4: Cloud Foundry will come to Google Cloud

Another sure bet. Cloud Foundry, in the form of Pivotal CF, will officially run on Google (GOOG) Cloud Platform (GCP).

That shouldn’t be a surprise. The goal of Cloud Foundry, an open-source software development framework, is to run on all the major cloud infrastructures. It already runs on AWS, Microsoft Azure public clouds, and on VMware (VMW) vSphere, the virtualization software that runs most corporate data centers. To be fair, Cloud Foundry will run on GCP now, but it takes considerable tweaking.

WATCH: The Biggest headlines of 2015 in 3 Minutes

Given that Google needs to prove it’s serious about being a cloud provider to big businesses and that Cloud Foundry is pushed as a way for businesses to more easily design, build, test, and deploy new applications, this could be a win for both parties.

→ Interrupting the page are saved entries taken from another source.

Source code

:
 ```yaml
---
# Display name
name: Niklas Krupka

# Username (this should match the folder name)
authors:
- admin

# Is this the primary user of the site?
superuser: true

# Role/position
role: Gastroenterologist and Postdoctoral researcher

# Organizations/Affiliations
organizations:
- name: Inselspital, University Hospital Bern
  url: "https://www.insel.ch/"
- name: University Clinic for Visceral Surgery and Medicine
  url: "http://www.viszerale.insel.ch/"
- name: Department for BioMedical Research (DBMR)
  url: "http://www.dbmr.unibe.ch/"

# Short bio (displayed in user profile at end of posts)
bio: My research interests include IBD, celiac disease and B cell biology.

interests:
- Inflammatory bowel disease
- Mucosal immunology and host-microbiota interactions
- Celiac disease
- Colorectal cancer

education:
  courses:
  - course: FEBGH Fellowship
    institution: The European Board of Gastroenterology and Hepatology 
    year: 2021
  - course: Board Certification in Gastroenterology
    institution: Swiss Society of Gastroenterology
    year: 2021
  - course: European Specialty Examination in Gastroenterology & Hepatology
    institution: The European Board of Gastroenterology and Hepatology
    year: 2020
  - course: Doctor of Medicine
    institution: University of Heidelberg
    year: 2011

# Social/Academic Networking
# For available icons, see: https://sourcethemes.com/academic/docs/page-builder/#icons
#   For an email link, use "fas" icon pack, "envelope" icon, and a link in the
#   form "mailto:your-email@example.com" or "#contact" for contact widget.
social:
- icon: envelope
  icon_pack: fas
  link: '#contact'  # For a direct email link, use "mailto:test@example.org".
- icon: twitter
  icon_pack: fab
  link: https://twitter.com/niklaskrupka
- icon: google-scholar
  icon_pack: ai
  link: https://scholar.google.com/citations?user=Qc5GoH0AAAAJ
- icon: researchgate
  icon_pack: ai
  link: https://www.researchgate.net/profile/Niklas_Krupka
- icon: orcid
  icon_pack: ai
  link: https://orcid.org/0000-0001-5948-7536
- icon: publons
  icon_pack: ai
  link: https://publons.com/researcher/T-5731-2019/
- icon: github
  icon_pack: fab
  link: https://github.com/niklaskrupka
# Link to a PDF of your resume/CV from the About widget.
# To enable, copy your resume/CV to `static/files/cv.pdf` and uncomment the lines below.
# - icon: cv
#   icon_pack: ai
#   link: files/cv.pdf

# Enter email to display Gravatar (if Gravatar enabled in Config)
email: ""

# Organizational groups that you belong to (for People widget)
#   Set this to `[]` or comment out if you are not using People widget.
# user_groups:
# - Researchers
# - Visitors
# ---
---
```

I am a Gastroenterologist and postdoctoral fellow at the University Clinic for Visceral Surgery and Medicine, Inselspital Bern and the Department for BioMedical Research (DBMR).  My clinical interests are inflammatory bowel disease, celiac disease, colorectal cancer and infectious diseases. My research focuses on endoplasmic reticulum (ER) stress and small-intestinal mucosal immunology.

5: Internet of Things hype will blather on.

This is a no brainer. The potential of the Internet of Things or IOT, is huge.

The Internet of Things comprises billions of connected devices and sensors that talk to people and to each other. The upshot is that these smart devices make predictive maintenance of machines out in the field easier, makes our homes more remote-controllable, and will let our doctors monitor our health and well being.

IoT can help feed the economy since it will require the continuous expansion of cloud infrastructure and data analytics to collect and parse all that information to make it truly useful

Clearly there is value here but let’s keep our heads about us and not try to wrap every press release, no matter how irrelevant, in the IoT banner.